The core issue is simple: every dollar in an RRSP creates a future tax bill when withdrawn. TFSAs, by contrast, deliver completely tax-free money with no strings attached. Relying too heavily on RRSPs alone often forces retirees into higher tax brackets, uneven income years, or situations where government benefits get clawed back.

Two Scenarios, Same Starting Point, Very Different Outcomes

Imagine two couples with identical total savings and the exact same goal: $72,000 of after-tax income every year in retirement.

Scenario 1 – All RRSP, no TFSA

They withdraw whatever they need from the RRSP each year. Because every withdrawal is taxable, they end up pulling larger amounts early on just to cover taxes and living expenses. This pushes them into higher brackets, accelerates the depletion of their savings, and creates choppy tax years. By age 90, their portfolio is significantly smaller.
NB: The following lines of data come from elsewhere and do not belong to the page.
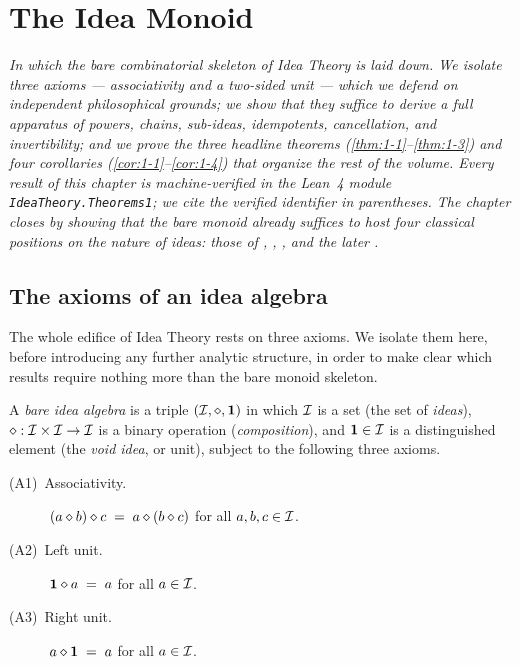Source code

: \chapter{The Idea Monoid}\label{ch:monoid}

\emph{In which the bare combinatorial skeleton of Idea Theory is laid down.
We isolate three axioms --- associativity and a two-sided unit --- which we
defend on independent philosophical grounds; we show that they suffice to
derive a full apparatus of powers, chains, sub-ideas, idempotents,
cancellation, and invertibility; and we prove the three headline theorems
(\ref{thm:1-1}--\ref{thm:1-3}) and four corollaries
(\ref{cor:1-1}--\ref{cor:1-4}) that organize the rest of the volume.  Every
result of this chapter is machine-verified in the Lean~4 module
\texttt{IdeaTheory.Theorems1}; we cite the verified identifier in
parentheses.  The chapter closes by showing that the bare monoid already
suffices to host four classical positions on the nature of ideas: those of
\cite{Locke1690}, \cite{Hume1739}, \cite{Frege1892}, and the later
\cite{Wittgenstein1953}.}

\section{The axioms of an idea algebra}\label{sec:axioms}

The whole edifice of Idea Theory rests on three axioms.  We isolate them
here, before introducing any further analytic structure, in order to make
clear which results require nothing more than the bare monoid skeleton.

\begin{definition}\label{def:idea-algebra}
A \emph{bare idea algebra} is a triple $\IdMon$ in which $\Ideas$ is a set
(the set of \emph{ideas}), $\compose : \Ideas \times \Ideas \to \Ideas$ is
a binary operation (\emph{composition}), and $\unit \in \Ideas$ is a
distinguished element (the \emph{void idea}, or unit), subject to the
following three axioms.
\begin{description}
\item[(A1)\ Associativity.]
$(a \compose b) \compose c \;=\; a \compose (b \compose c)$ for all
$a,b,c \in \Ideas$.
\item[(A2)\ Left unit.]
$\unit \compose a \;=\; a$ for all $a \in \Ideas$.
\item[(A3)\ Right unit.]
$a \compose \unit \;=\; a$ for all $a \in \Ideas$.
\end{description}
\end{definition}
Scenario 2 – Balanced RRSP + TFSA

The same total savings, but a meaningful portion was moved into the TFSA over the last 5 to 10 years. They still receive exactly $72,000 after tax each year, yet the results are far better:

  • Tax rates stay low and consistent (often within just 2% of each other every single year)
  • They have far more flexibility to spend without triggering extra taxes
  • Their portfolio ends up roughly $170,000 larger at age 90

The gap isn’t luck. It’s the direct result of tax-free withdrawals combined with smarter timing.
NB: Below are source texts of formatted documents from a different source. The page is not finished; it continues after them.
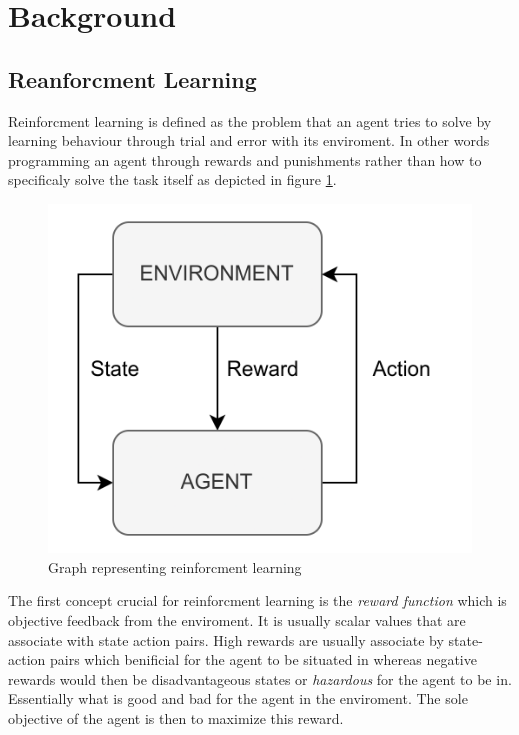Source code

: \section{Background}

\subsection{Reanforcment Learning}

Reinforcment learning is defined as the problem that an agent tries to solve by learning behaviour through trial and error with its enviroment. In other words programming an agent through rewards and punishments rather than how to specificaly solve the task itself\cite{kaelbling1996reinforcement} as depicted in figure \ref{figRL}.
\begin{figure}[H]
    \centering
    \includegraphics [scale = 0.2]{Images/RL_graph.png}
    \caption{Graph representing reinforcment learning}
    \label{figRL}
\end{figure}
The first concept crucial for reinforcment learning is the \textit{reward function} which is objective feedback from the enviroment. It is usually scalar values that are associate with state action pairs. High rewards are usually associate by state-action pairs which benificial for the agent to be situated in whereas negative rewards would then be disadvantageous states or \textit{hazardous} for the agent to be in. Essentially what is good and bad for the agent in the enviroment. The sole objective of the agent is then to maximize this reward\cite{sutton1999reinforcement}.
Three Powerful Advantages Only a Strong TFSA Can Deliver

1. Government benefits stay protected

TFSA withdrawals do not count as income for Old Age Security (OAS) clawback calculations or Guaranteed Income Supplement (GIS) eligibility. Large RRIF withdrawals, on the other hand, can easily reduce or eliminate these payments.

2. Perfect bridge money for the early years

Need cash for travel, home renovations, or to delay taking Canada Pension Plan (CPP) until age 70? Pull it tax-free from the TFSA without touching your RRSP or pushing yourself into a higher tax bracket.

3. Tax-free inheritance

Whatever is left in a TFSA can pass directly to heirs completely tax-free. RRSP and RRIF balances are fully taxable as income on the final return, often wiping out tens or even hundreds of thousands of dollars that could have gone to family.
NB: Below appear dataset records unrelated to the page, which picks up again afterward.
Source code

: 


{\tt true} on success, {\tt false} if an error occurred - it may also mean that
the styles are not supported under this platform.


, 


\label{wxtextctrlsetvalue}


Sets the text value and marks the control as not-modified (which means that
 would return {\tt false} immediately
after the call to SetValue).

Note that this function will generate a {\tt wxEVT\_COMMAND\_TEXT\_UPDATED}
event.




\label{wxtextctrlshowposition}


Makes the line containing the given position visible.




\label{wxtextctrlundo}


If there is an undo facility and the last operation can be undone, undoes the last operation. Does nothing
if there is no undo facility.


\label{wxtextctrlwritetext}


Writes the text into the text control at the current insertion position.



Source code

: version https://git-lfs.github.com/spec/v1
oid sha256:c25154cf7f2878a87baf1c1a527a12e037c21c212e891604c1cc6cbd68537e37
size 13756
What You Should Do Right Now

If you’re 55 to 60, start “TFSA-loading” immediately. One of the simplest tactics is to contribute to your RRSP for the tax refund, then immediately use that refund to max out your TFSA. Even moderate contributions over the next few years can create massive differences once you’re retired.

Run the numbers yourself using any retirement calculator that models both account types side by side. You’ll quickly see how the strategy pays off.

Bottom Line

The RRSP versus TFSA debate changes completely when retirement is close. For anyone in their final working years, building a substantial TFSA is no longer optional. It’s one of the highest-leverage moves you can make. Do it now and you’ll enjoy more flexibility, pay less tax overall, and quite possibly leave behind a much larger legacy.